コロナマンネリ。それは、待つことに慣れ、決断を先延ばし、動くタイミングを逃してしまうこと。人との接触が少ない業態や最寄り品を売る業種は繁忙。実店舗や買回り品を扱う業種は閑散。マンネリに陥るのは後者に多かった。
しかし、例外もある。東北沿岸部の実店舗で買回り品の小売店を営む店主は、早々に三密回避を逆手にとった戦術を練り、催事も中止せずに開催。結果、コロナ禍前より売上を伸ばした。コロナマンネリに陥らず果敢に行動できたのはなぜか?店主を支え続けたのは、2011年東日本大震災の津波と2016年台風10号洪水、これらに被災した時の「覚悟」だ。

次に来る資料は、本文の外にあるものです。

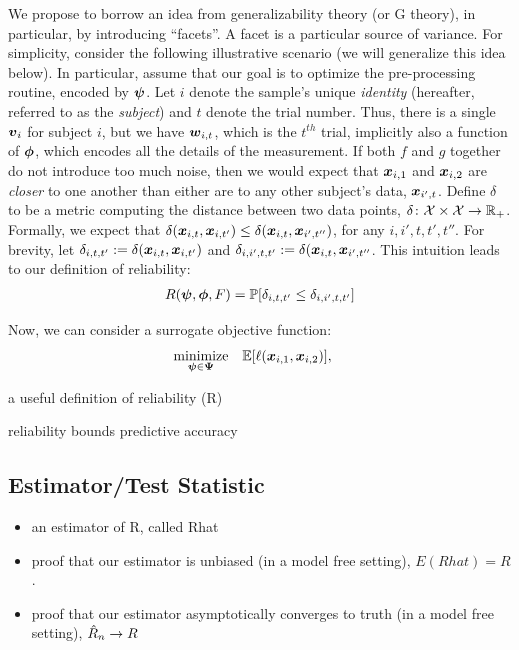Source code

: \documentclass{article}
\begin{document}
We propose to borrow an idea from generalizability theory (or G theory), in particular, by introducing ``facets''.  A facet is a particular source of variance.  For simplicity, consider the following illustrative scenario (we will generalize this idea below). In particular, assume that our goal is to optimize the pre-processing routine, encoded by $\boldsymbol{\psi}$. Let $i$ denote the sample's unique \emph{identity} (hereafter, referred to as the \emph{subject}) and $t$ denote the trial number.  Thus, there is a single $\boldsymbol{v}_i$ for subject $i$, but we have $\boldsymbol{w}_{i,t}$, which is the $t^{th}$ trial, implicitly also a function of $\boldsymbol{\phi}$, which encodes all the details of the measurement.  If both $f$ and $g$ together do not introduce too much noise, then we would expect that $\boldsymbol{x}_{i,1}$ and $\boldsymbol{x}_{i,2}$ are \emph{closer} to one another than either are to any other subject's data, $\boldsymbol{x}_{i',t}$.  Define $\delta$ to be a metric computing the distance between two data points, $\delta {\ensuremath{\colon}} \mathcal{X} \times \mathcal{X} \to \mathbb{R}_+$.  Formally, we expect that $\delta(\boldsymbol{x}_{i,t},\boldsymbol{x}_{i,t'}) \leq \delta(\boldsymbol{x}_{i,t},\boldsymbol{x}_{i',t''})$, for any $i,i',t,t',t''$.  
For brevity, let $\delta_{i,t,t'}:=\delta(\boldsymbol{x}_{i,t}, \boldsymbol{x}_{i,t'})$ and 
$\delta_{i,i',t,t'}:=\delta(\boldsymbol{x}_{i,t}, \boldsymbol{x}_{i',t''}$.  
This intuition leads to our definition of reliability:
\begin{align}
R(\boldsymbol{\psi},\boldsymbol{\phi},F) = \mathbb{P}[ \delta_{i,t,t'} \leq \delta_{i,i',t,t'}]
\end{align}


Now, we can consider a surrogate objective function:
\begin{equation} \label{eq:surroage}
\begin{aligned}
& \underset{\boldsymbol{\psi} \in \boldsymbol{\Psi}}{\text{minimize}}
& & \mathbb{E} [ \ell( \boldsymbol{x}_{i,1}, \boldsymbol{x}_{i,2})],
\end{aligned}
\end{equation}




a useful definition of reliability (R)

\begin{thm}
reliability bounds predictive accuracy
\end{thm}

\subsection{Estimator/Test Statistic}

\begin{itemize}
\item an estimator of R, called Rhat

\item proof that our estimator is unbiased (in a model free setting), 
$E(Rhat)=R$.

\item proof that our estimator asymptotically converges to truth (in a model free setting), $\hat{R}_n \rightarrow R$
\end{itemize}
\end{document}

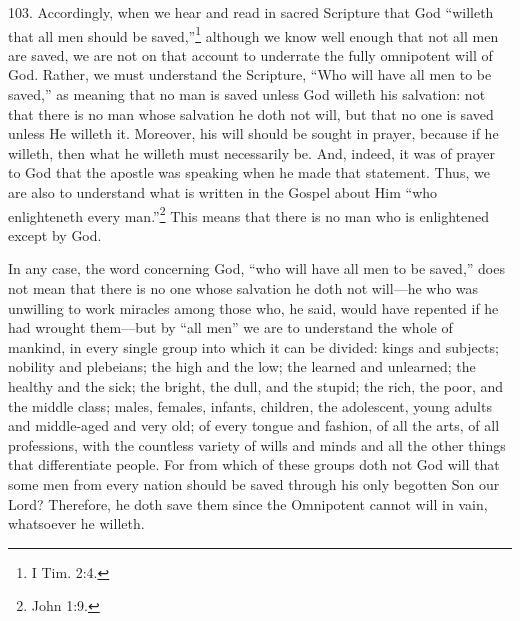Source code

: 
103. Accordingly, when we hear and read in sacred Scripture that God ``willeth that all men should be saved,''\footnote{I Tim. 2:4.} although we know well enough that not all men are saved, we are not on that account to underrate the fully omnipotent will of God. Rather, we must understand the Scripture, ``Who will have all men to be saved,'' as meaning that no man is saved unless God willeth his salvation: not that there is no man whose salvation he doth not will, but that no one is saved unless He willeth it. Moreover, his will should be sought in prayer, because if he willeth, then what he willeth must necessarily be. And, indeed, it was of prayer to God that the apostle was speaking when he made that statement. Thus, we are also to understand what is written in the Gospel about Him ``who enlighteneth every man.''\footnote{John 1:9.} This means that there is no man who is enlightened except by God.

In any case, the word concerning God, ``who will have all men to be saved,'' does not mean that there is no one whose salvation he doth not will—he who was unwilling to work miracles among those who, he said, would have repented if he had wrought them—but by ``all men'' we are to understand the whole of mankind, in every single group into which it can be divided: kings and subjects; nobility and plebeians; the high and the low; the learned and unlearned; the healthy and the sick; the bright, the dull, and the stupid; the rich, the poor, and the middle class; males, females, infants, children, the adolescent, young adults and middle-aged and very old; of every tongue and fashion, of all the arts, of all professions, with the countless variety of wills and minds and all the other things that differentiate people. For from which of these groups doth not God will that some men from every nation should be saved through his only begotten Son our Lord? Therefore, he doth save them since the Omnipotent cannot will in vain, whatsoever he willeth.

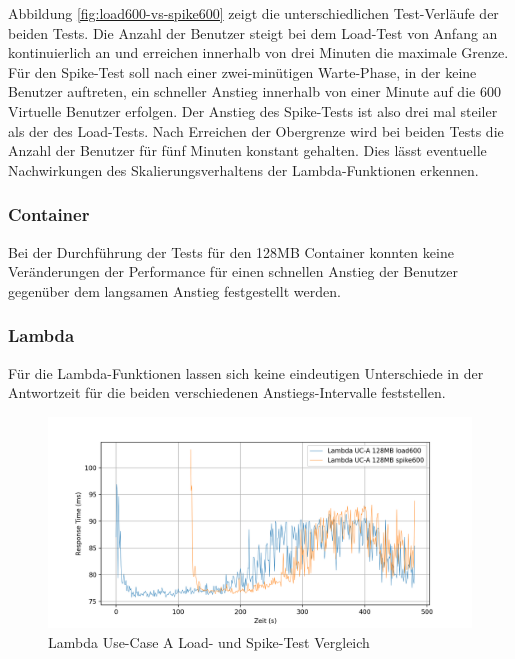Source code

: Abbildung \ref{fig:load600-vs-spike600} zeigt die unterschiedlichen Test-Verläufe der beiden Tests. Die Anzahl der Benutzer steigt bei dem Load-Test von Anfang an kontinuierlich an und erreichen innerhalb von drei Minuten die maximale Grenze. Für den Spike-Test soll nach einer zwei-minütigen Warte-Phase, in der keine Benutzer auftreten, ein schneller Anstieg innerhalb von einer Minute auf die 600 Virtuelle Benutzer erfolgen. Der Anstieg des Spike-Tests ist also drei mal steiler als der des Load-Tests. 
Nach Erreichen der Obergrenze wird bei beiden Tests die Anzahl der Benutzer für fünf Minuten konstant gehalten. Dies lässt eventuelle Nachwirkungen des Skalierungsverhaltens der Lambda-Funktionen erkennen.


\subsubsection{Container}
Bei der Durchführung der Tests für den 128MB Container konnten keine Veränderungen der Performance für einen schnellen Anstieg der Benutzer gegenüber dem langsamen Anstieg festgestellt werden.

\subsubsection{Lambda}
Für die Lambda-Funktionen lassen sich keine eindeutigen Unterschiede in der Antwortzeit für die beiden verschiedenen Anstiegs-Intervalle feststellen. 


\begin{figure}[H]
    \includegraphics[width=\textwidth]{img/lambda-uca-load600-vs-spike600-example.png}
    \caption[Lambda Use-Case A Load- und Spike-Test Vergleich]{Lambda Use-Case A Load- und Spike-Test Vergleich}
    \label{fig:lambda-uca-load600-vs-spike600-example}
\end{figure}

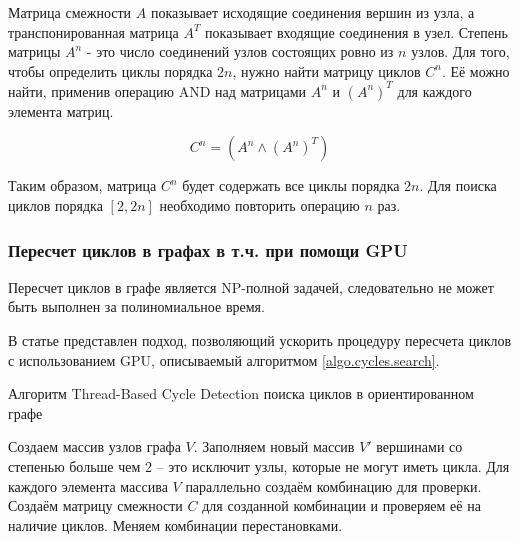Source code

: Матрица смежности $A$ показывает исходящие соединения вершин из узла, а транспонированная матрица $A^T$ показывает входящие соединения в узел. Степень матрицы $A^n$ - это число соединений узлов состоящих ровно из $n$ узлов.
Для того, чтобы определить циклы порядка $2n$, нужно найти матрицу циклов $C^n$. Её можно найти, применив операцию \textsf{AND} над матрицами $A^n$ и $(A^n)^T$ для каждого элемента матриц.

\begin{equation}
    C^n = (A^n \wedge (A^n)^T)
\end{equation}

Таким образом, матрица $C^n$ будет содержать все циклы порядка $2n$. Для поиска циклов порядка $[2, 2n]$ необходимо повторить операцию $n$ раз.

\subsubsection{Пересчет циклов в графах в т.ч. при помощи GPU}

\begin{remark}
Пересчет циклов в графе является NP-полной задачей\cite{Mahdi2011}, следовательно не может быть выполнен за полиномиальное время.
\end{remark}

В статье \cite{Mahdi2011} представлен подход, позволяющий ускорить процедуру пересчета циклов с использованием \textsf{GPU}, описываемый алгоритмом \ref{algo.cycles.search}.

\begin{algorithm}[H]
\caption{Алгоритм Thread-Based Cycle Detection поиска циклов в ориентированном графе}\label{algo.cycles.search}
\begin{algorithmic}[1]
	\State Создаем массив узлов графа $V$.
	\State Заполняем новый массив $V'$ вершинами со степенью больше чем 2 -- это исключит узлы, которые не могут иметь цикла. 
	\State Для каждого элемента массива $V$ параллельно создаём комбинацию для проверки.
	\State Создаём матрицу смежности $C$ для созданной комбинации и проверяем её на наличие циклов.
	\State Меняем комбинации перестановками.
\end{algorithmic}
\end{algorithm}

\noteattributes{}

想定外の逆境が続き、周辺では従業員を解雇、廃業する店も多かった。幸い、この店の従業員は全員無事だったが、店主は苦悩し、複数の選択肢を抱えたまま店に出続けた。そんな中、不便な生活を強いられながらも、仮設住宅から店に通い、黙々と店を片づけてくれる従業員の姿が目に留まる。心境を察してか、こちらを気づかう言葉をかけてくれることもあったという。彼らと過ごしながら、選択肢を絞り込んだ店主。「店を続けよう」。これは、従業員の雇用を守ることでもあり、楽ではない選択だ。なぜなら、雇用を守るには、それ相応の仕事をつくりださなければならないから。間もなく店主は、その「覚悟」を決めた。コロナ禍に屈せず、マンネリにも陥らずに商いに向き合えたのは、あの時の「店を続けよう」という覚悟が揺らがず、続いていたからだと思う。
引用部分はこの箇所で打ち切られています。